▶ [Task details] Pick out the lines below that include the string "Tailwind".
Material provided START
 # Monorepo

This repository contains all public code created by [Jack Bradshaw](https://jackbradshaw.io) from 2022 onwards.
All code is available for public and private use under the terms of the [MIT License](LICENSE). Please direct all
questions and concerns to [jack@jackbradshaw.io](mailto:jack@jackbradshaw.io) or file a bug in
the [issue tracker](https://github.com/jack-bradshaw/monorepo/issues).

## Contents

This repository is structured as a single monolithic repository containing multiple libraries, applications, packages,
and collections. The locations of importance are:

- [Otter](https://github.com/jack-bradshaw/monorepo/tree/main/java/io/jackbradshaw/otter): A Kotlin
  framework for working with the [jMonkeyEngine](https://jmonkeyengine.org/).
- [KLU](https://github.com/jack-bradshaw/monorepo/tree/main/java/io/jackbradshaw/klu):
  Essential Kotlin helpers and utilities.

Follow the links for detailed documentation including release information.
Material provided END
Material provided START
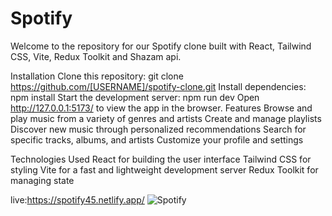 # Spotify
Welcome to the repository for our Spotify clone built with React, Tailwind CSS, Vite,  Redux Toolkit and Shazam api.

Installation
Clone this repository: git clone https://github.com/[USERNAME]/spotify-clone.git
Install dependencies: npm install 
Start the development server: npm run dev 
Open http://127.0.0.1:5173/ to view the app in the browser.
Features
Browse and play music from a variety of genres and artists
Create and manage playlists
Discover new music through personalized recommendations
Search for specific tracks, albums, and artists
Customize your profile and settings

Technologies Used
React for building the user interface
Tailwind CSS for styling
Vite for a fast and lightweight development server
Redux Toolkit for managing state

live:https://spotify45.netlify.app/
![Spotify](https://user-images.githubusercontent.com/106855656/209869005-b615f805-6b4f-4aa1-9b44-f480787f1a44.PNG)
Material provided END
▶ [Solution for this task]
Welcome to the repository for our Spotify clone built with React, Tailwind CSS, Vite,  Redux Toolkit and Shazam api.
Tailwind CSS for styling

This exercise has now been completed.